In favour of the family, the UT put the following factors in the proportionality balance. First, the UT placed very significant weight on the best interests of the minor children, whilst acknowledging that it was not a paramount consideration. The UT said that their extreme and unjustifiably harsh living conditions and risk of death made it hard to conceive of any situation more contrary to their interests. It was overwhelmingly in their best interests to be in a safe environment with their parents and siblings.
Secondly, the UT attached significant weight to the family’s extreme and life-threatening circumstances, acknowledging that theirs was not a claim under articles 2 or 3 of the ECHR. The UT nonetheless held that it went to “the core issues of whether the family life can continue, whether that life can develop in the future, and the risk that it will be extinguished by virtue of their death”.
Thirdly, the UT placed substantial weight on the family life and the development of that life in the future.
Fourthly, the UT placed some weight on the anti-Hamas profile of the family as preventing the father gaining employment in Gaza and hindering the family’s access to humanitarian aid.
Fifthly, the UT placed some weight on the sponsor’s mental health having been caused by and likely to worsen as a result of the family’s situation.
The financial independence of the sponsor supporting the family and the sponsor’s contribution to society in the UK were, according to the UT, neutral features.
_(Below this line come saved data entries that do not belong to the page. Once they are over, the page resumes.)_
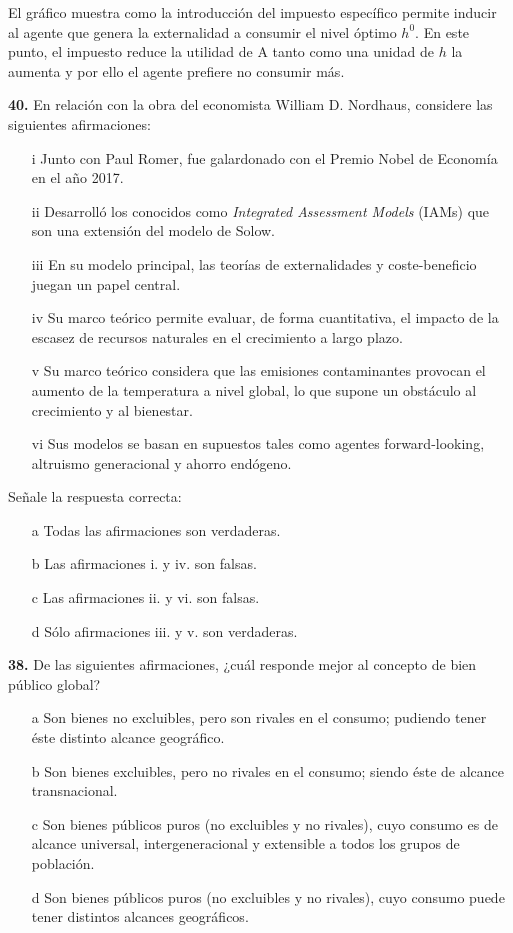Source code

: \documentclass{nuevotema}
\begin{document}
El gráfico muestra como la introducción del impuesto específico permite inducir al agente que genera la externalidad a consumir el nivel óptimo $h^0$. En este punto, el impuesto reduce la utilidad de A tanto como una unidad de $h$ la aumenta y por ello el agente prefiere no consumir más.


\preguntas


\textbf{40.} En relación con la obra del economista William D. Nordhaus, considere las siguientes afirmaciones:

\begin{itemize}
	\item[i] Junto con Paul Romer, fue galardonado con el Premio Nobel de Economía en el año 2017.
	\item[ii] Desarrolló los conocidos como \textit{Integrated Assessment Models} (IAMs) que son una extensión del modelo de Solow.
	\item[iii] En su modelo principal, las teorías de externalidades y coste-beneficio juegan un papel central.
	\item[iv] Su marco teórico permite evaluar, de forma cuantitativa, el impacto de la escasez de recursos naturales en el crecimiento a largo plazo.
	\item[v] Su marco teórico considera que las emisiones contaminantes provocan el aumento de la temperatura a nivel global, lo que supone un obstáculo al crecimiento y al bienestar.
	\item[vi] Sus modelos se basan en supuestos tales como agentes forward-looking, altruismo generacional y ahorro endógeno.
\end{itemize}

Señale la respuesta correcta:

\begin{itemize}
	\item[a] Todas las afirmaciones son verdaderas.
	\item[b] Las afirmaciones i. y iv. son falsas.
	\item[c] Las afirmaciones ii. y vi. son falsas.
	\item[d] Sólo afirmaciones iii. y v. son verdaderas.
\end{itemize}



\textbf{38.} De las siguientes afirmaciones, ¿cuál responde mejor al concepto de bien público global?

\begin{itemize}
	\item[a] Son bienes no excluibles, pero son rivales en el consumo; pudiendo tener éste distinto alcance geográfico.
	\item[b] Son bienes excluibles, pero no rivales en el consumo; siendo éste de alcance transnacional.
	\item[c] Son bienes públicos puros (no excluibles y no rivales), cuyo consumo es de alcance universal, intergeneracional y extensible a todos los grupos de población.
	\item[d] Son bienes públicos puros (no excluibles y no rivales), cuyo consumo puede tener distintos alcances geográficos.
\end{itemize}
\end{document}
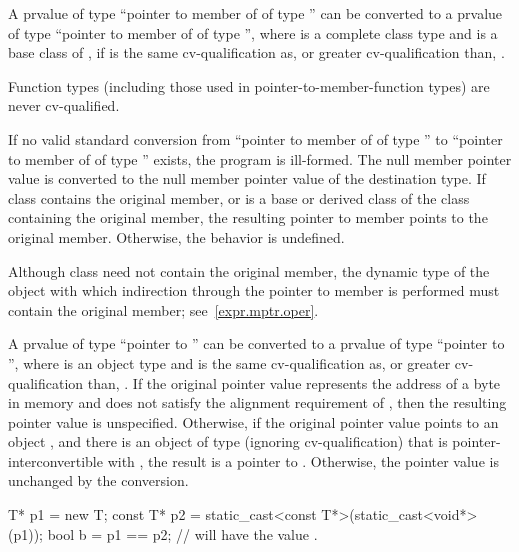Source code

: \pnum
{}%
A prvalue of type ``pointer to member of  of type 
'' can be converted to a prvalue of type ``pointer to member of
 of type  '', where
 is a complete class type and
 is a base class of ,
if  is the same cv-qualification
as, or greater cv-qualification than, .
\begin{note}
Function types (including those used in pointer-to-member-function types)
are never cv-qualified.
\end{note}
If no valid standard conversion
from ``pointer to member of  of type ''
to ``pointer to member of  of type ''
exists, the program is ill-formed.
The null member pointer value is converted to the null
member pointer value of the destination type. If class 
contains the original member, or is a base or derived class of the class
containing the original member, the resulting pointer to member points
to the original member. Otherwise, the behavior is undefined.
\begin{note}
Although class  need not contain the original member, the
dynamic type of the object with which indirection through the pointer
to member is performed must contain the original member;
see~\ref{expr.mptr.oper}.
\end{note}

\pnum
A prvalue of type ``pointer to  '' can be
converted to a prvalue of type ``pointer to  '',
where  is an object type and  is the same
cv-qualification as, or greater cv-qualification than, .
If the original pointer value represents the address
 of a byte in memory and
 does not satisfy the alignment requirement of ,
then the resulting pointer value is unspecified.
Otherwise, if the original pointer value points to an object ,
and there is an object  of type  (ignoring cv-qualification)
that is pointer-interconvertible with ,
the result is a pointer to .
Otherwise, the pointer value is unchanged by the conversion.
\begin{example}
\begin{codeblock}
T* p1 = new T;
const T* p2 = static_cast<const T*>(static_cast<void*>(p1));
bool b = p1 == p2;  //  will have the value .
\end{codeblock}
\end{example}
The ECtHR and domestic authorities relevant to the existence of article 8(1) family life between adult siblings
The proper approach to determining whether family life exists between adult siblings was fully argued before us. The SSHD seemed at first to contend that it was necessary to establish dependency, in the sense of one person being compelled to rely on the other in their daily life. This was submitted to be a higher test than a requirement for “real, committed or effective support” adumbrated by Sedley LJ in Kugathas. Ultimately, the SSHD seems to have accepted, correctly in our opinion, that, to establish family life under article 8(1), adult siblings must demonstrate “additional elements of dependence, involving more than the normal emotional ties”. This formulation is, however, to be contrasted with the test contended for by the family, which was simply that adult siblings needed to show, in the circumstances of a case like this, that the sponsor had provided real, committed or effective support to his brother and to his brother’s family.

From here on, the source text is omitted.